• _Your task_: Using the data below, return word for word every line from the one holding "2. Alice chooses" down to the one holding "systems. As seen in this one below". Leave pictures out.

[Source texts of formatted documents]
****************

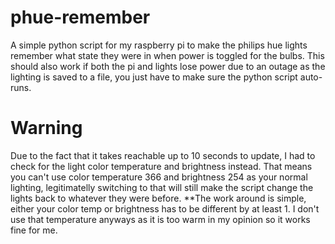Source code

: # phue-remember
A simple python script for my raspberry pi to make the philips hue lights remember what state they were in when power is toggled for the bulbs. This should also work if both the pi and lights lose power due to an outage as the lighting is saved to a file, you just have to make sure the python script auto-runs.


# Warning
Due to the fact that it takes reachable up to 10 seconds to update, I had to check for the light color temperature and brightness instead. That means you can't use color temperature 366 and brightness 254 as your normal lighting, legitimatelly switching to that will still make the script change the lights back to whatever they were before. **The work around is simple, either your color temp or brightness has to be different by at least 1. I don't use that temperature anyways as it is too warm in my opinion so it works fine for me.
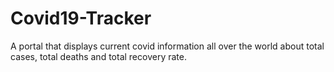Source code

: # Covid19-Tracker
A portal that displays current covid information all over the world about total cases, total deaths and total recovery rate.
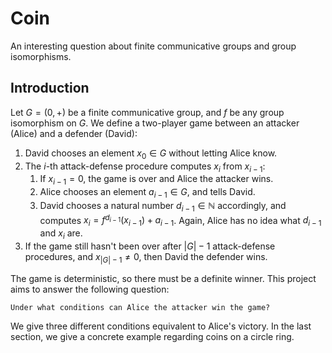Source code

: # Coin

An interesting question about finite communicative groups and group isomorphisms.


## Introduction

Let $G=(0,+)$ be a finite communicative group, and $f$ be any group isomorphism on $G$. We define a two-player game between an attacker (Alice) and a defender (David):

1. David chooses an element $x_0\in G$ without letting Alice know.
2. The $i$-th attack-defense procedure computes $x_i$ from $x_{i-1}$:
   1. If $x_{i-1}=0$, the game is over and Alice the attacker wins.
   2. Alice chooses an element $a_{i-1}\in G$, and tells David.
   3. David chooses a natural number $d_{i-1}\in\mathbb{N}$ accordingly, and computes $x_i=f^{d_{i-1}}(x_{i-1})+a_{i-1}$. Again, Alice has no idea what $d_{i-1}$ and $x_i$ are.
3. If the game still hasn't been over after $|G|-1$ attack-defense procedures, and $x_{|G|-1}\ne0$, then David the defender wins.

The game is deterministic, so there must be a definite winner. This project aims to answer the following question:

    Under what conditions can Alice the attacker win the game?

We give three different conditions equivalent to Alice's victory. In the last section, we give a concrete example regarding coins on a circle ring.
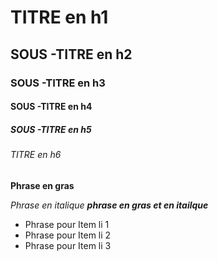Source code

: # TITRE en h1
## SOUS -TITRE en h2
###  SOUS -TITRE en h3
#### SOUS -TITRE en h4
##### SOUS -TITRE en h5

###### TITRE en h6


__Phrase en gras__

*Phrase en italique*
*__phrase en gras et en itailque__*

* Phrase pour Item li 1 
* Phrase pour Item li 2
* Phrase pour Item li 3


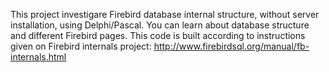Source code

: This project investigare Firebird database internal structure, without server installation, using Delphi/Pascal. 
You can learn about database structure and different Firebird pages. This code is built  according to instructions given
on Firebird internals project: 
http://www.firebirdsql.org/manual/fb-internals.html
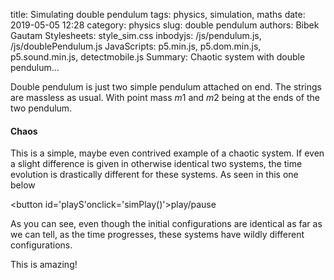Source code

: title: Simulating double pendulum
tags: physics, simulation, maths
date: 2019-05-05 12:28
category: physics
slug: double pendulum
authors: Bibek Gautam
Stylesheets: style_sim.css
inbodyjs: /js/pendulum.js, /js/doublePendulum.js
JavaScripts: p5.min.js, p5.dom.min.js, p5.sound.min.js, detectmobile.js
Summary: Chaotic system with double pendulum...

Double pendulum is just two simple pendulum attached on end. The strings are massless as usual. With
point mass $m1$ and $m2$ being at the ends of the two pendulum.
<div id='trailer' class='sketchContainer'></div>

#### Chaos
This is a simple, maybe even contrived example of a chaotic system. If even a slight difference is
given in otherwise identical two systems, the time evolution is drastically different for these
systems. As seen in this one below  

<span id='slight_1' class='sketchContainer'></span> <span id='slight_2' class='sketchContainer'></span>

<button id='playS'onclick='simPlay()'>play/pause</button>


As you can see, even though the initial configurations are identical as far as we can tell, as the
time progresses, these systems have wildly different configurations.  

This is amazing!
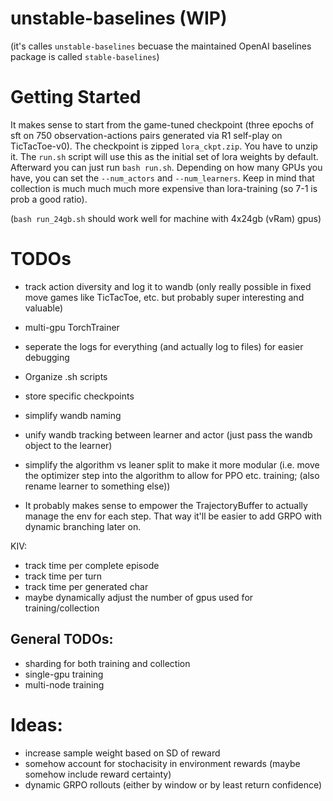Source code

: # unstable-baselines (WIP)
(it's calles `unstable-baselines` becuase the maintained OpenAI baselines package is called `stable-baselines`)


# Getting Started
It makes sense to start from the game-tuned checkpoint (three epochs of sft on 750 observation-actions pairs generated via R1 self-play on TicTacToe-v0). 
The checkpoint is zipped `lora_ckpt.zip`. You have to unzip it. The `run.sh` script will use this as the initial set of lora weights by default. 
Afterward you can just run `bash run.sh`. Depending on how many GPUs you have, you can set the `--num_actors` and `--num_learners`. Keep in mind that collection is much much much more expensive than lora-training (so 7-1 is prob a good ratio).

(`bash run_24gb.sh` should work well for machine with 4x24gb (vRam) gpus)


# TODOs
- track action diversity and log it to wandb (only really possible in fixed move games like TicTacToe, etc. but probably super interesting and valuable)
- multi-gpu TorchTrainer
- seperate the logs for everything (and actually log to files) for easier debugging
- Organize .sh scripts

- store specific checkpoints

- simplify wandb naming
- unify wandb tracking between learner and actor (just pass the wandb object to the learner)
- simplify the algorithm vs leaner split to make it more modular (i.e. move the optimizer step into the algorithm to allow for PPO etc. training; (also rename learner to something else))
- It probably makes sense to empower the TrajectoryBuffer to actually manage the env for each step. That way it'll be easier to add GRPO with dynamic branching later on.


KIV:
- track time per complete episode
- track time per turn
- track time per generated char
- maybe dynamically adjust the number of gpus used for training/collection


## General TODOs:
- sharding for both training and collection
- single-gpu training
- multi-node training


# Ideas:
- increase sample weight based on SD of reward 
- somehow account for stochacisity in environment rewards (maybe somehow include reward certainty)
- dynamic GRPO rollouts (either by window or by least return confidence)
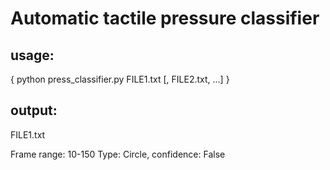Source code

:# Automatic tactile pressure classifier

## usage:

{ python press_classifier.py FILE1.txt [, FILE2.txt, ...] }

## output:
FILE1.txt

Frame range: 10-150
Type: Circle, confidence: False
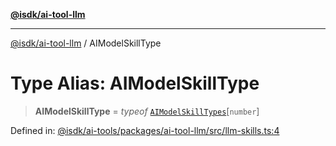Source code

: [**@isdk/ai-tool-llm**](../README.md)

***

[@isdk/ai-tool-llm](../globals.md) / AIModelSkillType

# Type Alias: AIModelSkillType

> **AIModelSkillType** = *typeof* [`AIModelSkillTypes`](../variables/AIModelSkillTypes.md)\[`number`\]

Defined in: [@isdk/ai-tools/packages/ai-tool-llm/src/llm-skills.ts:4](https://github.com/isdk/ai-tool-llm.js/blob/d6d9893dfd318ddf757b21ff3f422c985e852178/src/llm-skills.ts#L4)
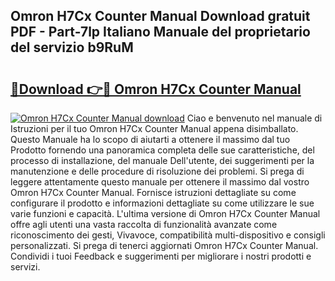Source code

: ## Omron H7Cx Counter Manual Download gratuit PDF - Part-7lp Italiano Manuale del proprietario del servizio b9RuM

# <h2><a href="http://df9toz.blite.top/?on=Omron+H7Cx+Counter+Manual">🔗Download 👉🔴 Omron H7Cx Counter Manual</a></h2>

[![Omron H7Cx Counter Manual download](https://i.imgur.com/lujVjoI.png)](http://df9toz.blite.top/?on=Omron+H7Cx+Counter+Manual)
Ciao e benvenuto nel manuale di Istruzioni per il tuo Omron H7Cx Counter Manual appena disimballato. Questo Manuale ha lo scopo di aiutarti a ottenere il massimo dal tuo Prodotto fornendo una panoramica completa delle sue caratteristiche, del processo di installazione, del manuale Dell'utente, dei suggerimenti per la manutenzione e delle procedure di risoluzione dei problemi. Si prega di leggere attentamente questo manuale per ottenere il massimo dal vostro Omron H7Cx Counter Manual. Fornisce istruzioni dettagliate su come configurare il prodotto e informazioni dettagliate su come utilizzare le sue varie funzioni e capacità. L'ultima versione di Omron H7Cx Counter Manual offre agli utenti una vasta raccolta di funzionalità avanzate come riconoscimento dei gesti, Vivavoce, compatibilità multi-dispositivo e consigli personalizzati. Si prega di tenerci aggiornati Omron H7Cx Counter Manual. Condividi i tuoi Feedback e suggerimenti per migliorare i nostri prodotti e servizi.
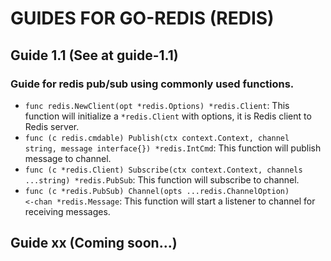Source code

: # GUIDES FOR GO-REDIS (REDIS)

## Guide 1.1 (See at guide-1.1)

### Guide for redis pub/sub using commonly used functions.

- <code>func redis.NewClient(opt *redis.Options) *redis.Client</code>: This function will initialize a <code>*redis.Client</code> with options, it is Redis client to Redis server.
- <code>func (c redis.cmdable) Publish(ctx context.Context, channel string, message interface{}) *redis.IntCmd</code>: This function will publish message to channel.
- <code>func (c *redis.Client) Subscribe(ctx context.Context, channels ...string) *redis.PubSub</code>: This function will subscribe to channel.
- <code>func (c *redis.PubSub) Channel(opts ...redis.ChannelOption) <-chan *redis.Message</code>: This function will start a listener to channel for receiving messages.

## Guide xx (Coming soon...)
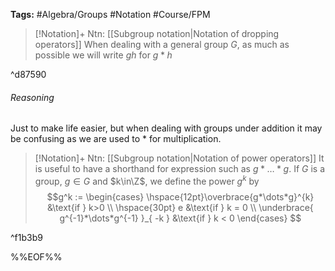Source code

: **Tags:** #Algebra/Groups #Notation #Course/FPM 

> [!Notation]+ Ntn: [[Subgroup notation|Notation of dropping operators]]
> When dealing with a general group $G$, as much as possible we will write $gh$ for $g*h$

^d87590

###### Reasoning
Just to make life easier, but when dealing with groups under addition it may be confusing as we are used to $*$ for multiplication.

> [!Notation]+ Ntn: [[Subgroup notation|Notation of power operators]]
> It is useful to have a shorthand for expression such as $g*\dots*g$. If $G$ is a group, $g\in G$ and $k\in\Z$, we define the power $g^k$ by
> $$g^k := \begin{cases}
\hspace{12pt}\overbrace{g*\dots*g}^{k} &\text{if } k>0 \\
\hspace{30pt} e &\text{if } k = 0 \\
\underbrace{ g^{-1}*\dots*g^{-1} }_{ -k } &\text{if } k < 0
\end{cases}
> $$

^f1b3b9

%%EOF%%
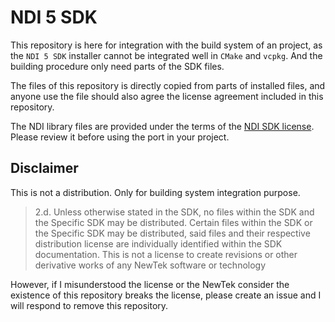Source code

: # NDI 5 SDK

This repository is here for integration with the build system of an project, as the `NDI 5 SDK` installer cannot be integrated well in `CMake` and `vcpkg`. And the building procedure only need parts of the SDK files.

The files of this repository is directly copied from parts of installed files, and anyone use the file should also agree the license agreement included in this repository. 

The NDI library files are provided under the terms of the [NDI SDK license](http://new.tk/ndisdk_license/). Please review it before using the port in your project. 

## Disclaimer

This is not a distribution. Only for building system integration purpose.

> 2.d. Unless otherwise stated in the SDK, no files within the SDK and the Specific SDK may be distributed. Certain files  within the SDK or the Specific SDK may be distributed, said files and their respective distribution license are  individually identified within the SDK documentation. This is not a license to create revisions or other derivative works of any NewTek software or technology

However, if I misunderstood the license or the NewTek consider the existence of this repository breaks the license, please create an issue and I will respond to remove this repository.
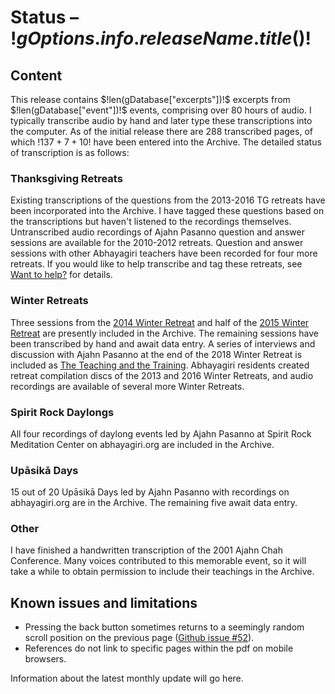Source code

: # Status – $!gOptions.info.releaseName.title()!$

## Content
This release contains $!len(gDatabase["excerpts"])!$ excerpts from $!len(gDatabase["event"])!$ events, comprising over 80 hours of audio. I typically transcribe audio by hand and later type these transcriptions into the computer. As of the initial release there are 288 transcribed pages, of which $!137 + 7 + 10!$ have been entered into the Archive. The detailed status of transcription is as follows:

### Thanksgiving Retreats
Existing transcriptions of the questions from the 2013-2016 TG retreats have been incorporated into the Archive. I have tagged these questions based on the transcriptions but haven't listened to the recordings themselves. Untranscribed audio recordings of Ajahn Pasanno question and answer sessions are available for the 2010-2012 retreats. Question and answer sessions with other Abhayagiri teachers have been recorded for four more retreats. If you would like to help transcribe and tag these retreats, see [Want to help?](about:want-to-help) for details.

### Winter Retreats
Three sessions from the [2014 Winter Retreat](event:WR2014) and half of the [2015 Winter Retreat](event:WR2015) are presently included in the Archive. The remaining sessions have been transcribed by hand and await data entry. A series of interviews and discussion with Ajahn Pasanno at the end of the 2018 Winter Retreat is included as [The Teaching and the Training](event:WR2018-2). Abhayagiri residents created retreat compilation discs of the 2013 and 2016 Winter Retreats, and audio recordings are available of several more Winter Retreats.

### Spirit Rock Daylongs
All four recordings of daylong events led by Ajahn Pasanno at Spirit Rock Meditation Center on abhayagiri.org are included in the Archive.

### Upāsikā Days
15 out of 20 Upāsikā Days led by Ajahn Pasanno with recordings on abhayagiri.org are in the Archive. The remaining five await data entry.

### Other
I have finished a handwritten transcription of the 2001 Ajahn Chah Conference. Many voices contributed to this memorable event, so it will take a while to obtain permission to include their teachings in the Archive.

## Known issues and limitations

 - Pressing the back button sometimes returns to a seemingly random scroll position on the previous page ([Github issue #52](https://github.com/Kaccana-Bhikkhu/qs-archive/issues/52)).
 - References do not link to specific pages within the pdf on mobile browsers.

Information about the latest monthly update will go here.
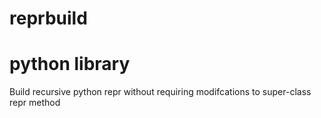 # reprbuild
# python library

Build recursive python repr without requiring modifcations to super-class repr method
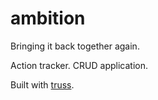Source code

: # ambition

Bringing it back together again.

Action tracker. CRUD application.

Built with [truss](https://github.com/TuneLab/truss).
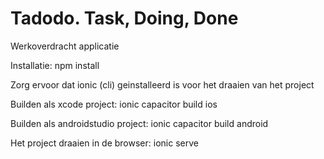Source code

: # Tadodo. Task, Doing, Done
Werkoverdracht applicatie

Installatie:
npm install

Zorg ervoor dat ionic (cli) geinstalleerd is voor het draaien van het project

Builden als xcode project:
ionic capacitor build ios 

Builden als androidstudio project:
ionic capacitor build android

Het project draaien in de browser:
ionic serve 

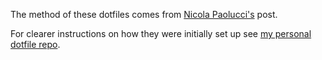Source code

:The method of these dotfiles comes from [Nicola Paolucci's](https://developer.atlassian.com/blog/2016/02/best-way-to-store-dotfiles-git-bare-repo/) post.

For clearer instructions on how they were initially set up see [my personal dotfile repo](https://github.com/cfsanderson/cfg-dotfiles).
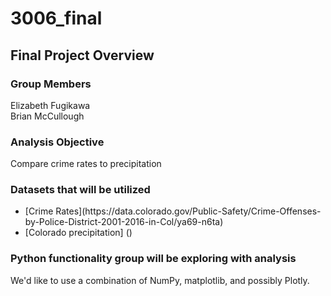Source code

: # 3006_final
## Final Project Overview
### Group Members
<p> Elizabeth Fugikawa <br>
Brian McCullough </p>

### Analysis Objective
Compare crime rates to precipitation


### Datasets that will be utilized
<ul>
<li> [Crime Rates](https://data.colorado.gov/Public-Safety/Crime-Offenses-by-Police-District-2001-2016-in-Col/ya69-n6ta) </li>
<li> [Colorado precipitation] () </li>
</ul>

### Python functionality group will be exploring with analysis
We'd like to use a combination of NumPy, matplotlib, and possibly Plotly.
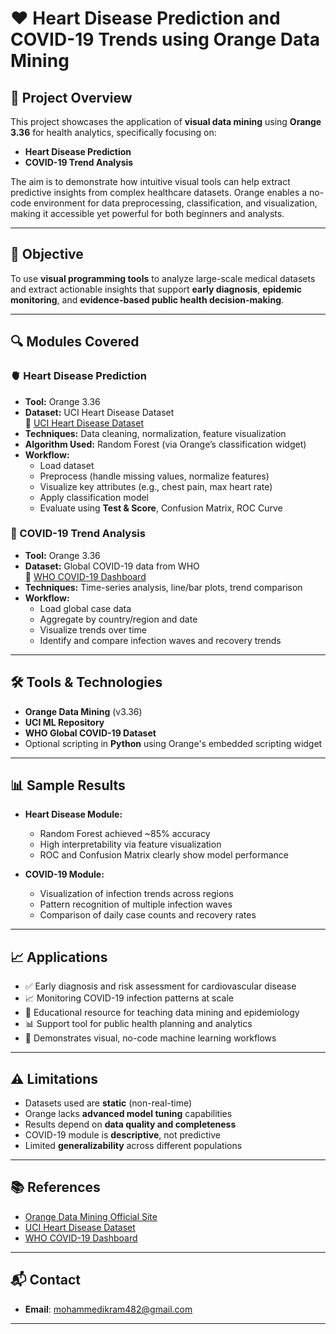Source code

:# ❤️ Heart Disease Prediction and COVID-19 Trends using Orange Data Mining

## 📌 Project Overview

This project showcases the application of **visual data mining** using **Orange 3.36** for health analytics, specifically focusing on:

- **Heart Disease Prediction**
- **COVID-19 Trend Analysis**

The aim is to demonstrate how intuitive visual tools can help extract predictive insights from complex healthcare datasets. Orange enables a no-code environment for data preprocessing, classification, and visualization, making it accessible yet powerful for both beginners and analysts.

---

## 🎯 Objective

To use **visual programming tools** to analyze large-scale medical datasets and extract actionable insights that support **early diagnosis**, **epidemic monitoring**, and **evidence-based public health decision-making**.

---

## 🔍 Modules Covered

### 🫀 Heart Disease Prediction

- **Tool:** Orange 3.36
- **Dataset:** UCI Heart Disease Dataset  
  🔗 [UCI Heart Disease Dataset](https://archive.ics.uci.edu/ml/datasets/Heart+Disease)
- **Techniques:** Data cleaning, normalization, feature visualization
- **Algorithm Used:** Random Forest (via Orange’s classification widget)
- **Workflow:**
  - Load dataset
  - Preprocess (handle missing values, normalize features)
  - Visualize key attributes (e.g., chest pain, max heart rate)
  - Apply classification model
  - Evaluate using **Test & Score**, Confusion Matrix, ROC Curve

### 🦠 COVID-19 Trend Analysis

- **Tool:** Orange 3.36
- **Dataset:** Global COVID-19 data from WHO  
  🔗 [WHO COVID-19 Dashboard](https://covid19.who.int/)
- **Techniques:** Time-series analysis, line/bar plots, trend comparison
- **Workflow:**
  - Load global case data
  - Aggregate by country/region and date
  - Visualize trends over time
  - Identify and compare infection waves and recovery trends

---

## 🛠️ Tools & Technologies

- **Orange Data Mining** (v3.36)
- **UCI ML Repository**
- **WHO Global COVID-19 Dataset**
- Optional scripting in **Python** using Orange's embedded scripting widget

---

## 📊 Sample Results

- **Heart Disease Module:**  
  - Random Forest achieved ~85% accuracy  
  - High interpretability via feature visualization  
  - ROC and Confusion Matrix clearly show model performance

- **COVID-19 Module:**  
  - Visualization of infection trends across regions  
  - Pattern recognition of multiple infection waves  
  - Comparison of daily case counts and recovery rates

---

## 📈 Applications

- ✅ Early diagnosis and risk assessment for cardiovascular disease
- 📈 Monitoring COVID-19 infection patterns at scale
- 🧠 Educational resource for teaching data mining and epidemiology
- 📊 Support tool for public health planning and analytics
- 🧪 Demonstrates visual, no-code machine learning workflows

---

## ⚠️ Limitations

- Datasets used are **static** (non-real-time)
- Orange lacks **advanced model tuning** capabilities
- Results depend on **data quality and completeness**
- COVID-19 module is **descriptive**, not predictive
- Limited **generalizability** across different populations

---

## 📚 References

- [Orange Data Mining Official Site](https://orangedatamining.com/)
- [UCI Heart Disease Dataset](https://archive.ics.uci.edu/ml/datasets/Heart+Disease)
- [WHO COVID-19 Dashboard](https://covid19.who.int/)

---

## 📬 Contact

- **Email**: mohammedikram482@gmail.com

---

****************

• _Answer to the problem_:
   2. Alice chooses an element $a_{i-1}\in G$, and tells David.
   3. David chooses a natural number $d_{i-1}\in\mathbb{N}$ accordingly, and computes $x_i=f^{d_{i-1}}(x_{i-1})+a_{i-1}$. Again, Alice has no idea what $d_{i-1}$ and $x_i$ are.
3. If the game still hasn't been over after $|G|-1$ attack-defense procedures, and $x_{|G|-1}\ne0$, then David the defender wins.

The game is deterministic, so there must be a definite winner. This project aims to answer the following question:

    Under what conditions can Alice the attacker win the game?

We give three different conditions equivalent to Alice's victory. In the last section, we give a concrete example regarding coins on a circle ring.
Source code

: # TITRE en h1
## SOUS -TITRE en h2
###  SOUS -TITRE en h3
#### SOUS -TITRE en h4
##### SOUS -TITRE en h5

###### TITRE en h6


__Phrase en gras__

*Phrase en italique*
*__phrase en gras et en itailque__*

* Phrase pour Item li 1 
* Phrase pour Item li 2
* Phrase pour Item li 3


Source code

: This project investigare Firebird database internal structure, without server installation, using Delphi/Pascal. 
You can learn about database structure and different Firebird pages. This code is built  according to instructions given
on Firebird internals project: 
http://www.firebirdsql.org/manual/fb-internals.html
Source code

: title: Simulating double pendulum
tags: physics, simulation, maths
date: 2019-05-05 12:28
category: physics
slug: double pendulum
authors: Bibek Gautam
Stylesheets: style_sim.css
inbodyjs: /js/pendulum.js, /js/doublePendulum.js
JavaScripts: p5.min.js, p5.dom.min.js, p5.sound.min.js, detectmobile.js
Summary: Chaotic system with double pendulum...

Double pendulum is just two simple pendulum attached on end. The strings are massless as usual. With
point mass $m1$ and $m2$ being at the ends of the two pendulum.
<div id='trailer' class='sketchContainer'></div>

#### Chaos
This is a simple, maybe even contrived example of a chaotic system. If even a slight difference is
given in otherwise identical two systems, the time evolution is drastically different for these
systems. As seen in this one below  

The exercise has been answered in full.